Database normalization: city and country tables etc

Hi everyone,

I’m busy normalizing my database and have a few questions.

My city table has a city id, city name and country id
The country table has a country id, country name and continent id
The continent table has a continent id and a continent name

I’ll maybe need to add a region table as well.

Now the city id, country id and continent id columns are used as foreign keys in a “restaurant” table. Is it necessary to include the country id column since it’s already present (as a foreign key) in the city table? If it isn’t necessary then how would I use it to access the country name in the country table? Similarly the continent id might not be necessary since it is present in the country table. Or doesn’t it work that way?
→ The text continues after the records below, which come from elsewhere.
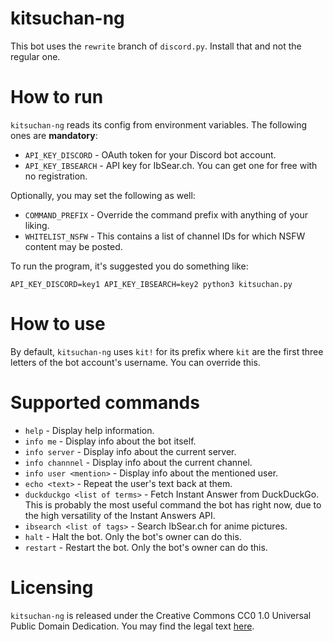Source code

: # kitsuchan-ng

This bot uses the `rewrite` branch of `discord.py`. Install that and not the regular one.

# How to run
`kitsuchan-ng` reads its config from environment variables. The following ones are **mandatory**:

* `API_KEY_DISCORD` - OAuth token for your Discord bot account.
* `API_KEY_IBSEARCH` - API key for IbSear.ch. You can get one for free with no registration.

Optionally, you may set the following as well:

* `COMMAND_PREFIX` - Override the command prefix with anything of your liking.
* `WHITELIST_NSFW` - This contains a list of channel IDs for which NSFW content may be posted.

To run the program, it's suggested you do something like:

`API_KEY_DISCORD=key1 API_KEY_IBSEARCH=key2 python3 kitsuchan.py`

# How to use
By default, `kitsuchan-ng` uses `kit!` for its prefix where `kit` are the first three letters of
the bot account's username. You can override this.

# Supported commands

* `help` - Display help information.
* `info me` - Display info about the bot itself.
* `info server` - Display info about the current server.
* `info channnel` - Display info about the current channel.
* `info user <mention>` - Display info about the mentioned user.
* `echo <text>` - Repeat the user's text back at them.
* `duckduckgo <list of terms>` - Fetch Instant Answer from DuckDuckGo. This is probably the most
  useful command the bot has right now, due to the high versatility of the Instant Answers API.
* `ibsearch <list of tags>` - Search IbSear.ch for anime pictures.
* `halt` - Halt the bot. Only the bot's owner can do this.
* `restart` - Restart the bot. Only the bot's owner can do this.

# Licensing

`kitsuchan-ng` is released under the Creative Commons CC0 1.0 Universal Public Domain Dedication.
You may find the legal text [here](https://creativecommons.org/publicdomain/zero/1.0/legalcode).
I’m just asking because my restaurant table already has a number of foreign key columns and the more there are, the more confusing things become. Scanning across a row just shows fields containing numbers. Is this just the ways things are?

Thanks for your time!

Yes, you need to store the country id, or you will not get back its name. But that assumes you need a country id to begin with…

SO, why give the country an id??? I bet it’s a number.
How many countries are there that have the same name??? (Hint an integer less than one but not a negative number)
how many Scotlands can there be ? Well to quote Highlander “There can be only one.”

So your country table should just be country and continent - do you know any continents with the same name? Didn’t think so, so continents do not need an id either, just a name. I think Africa uniquely identifies which continent that is. Ditto Asia, Europe, etc.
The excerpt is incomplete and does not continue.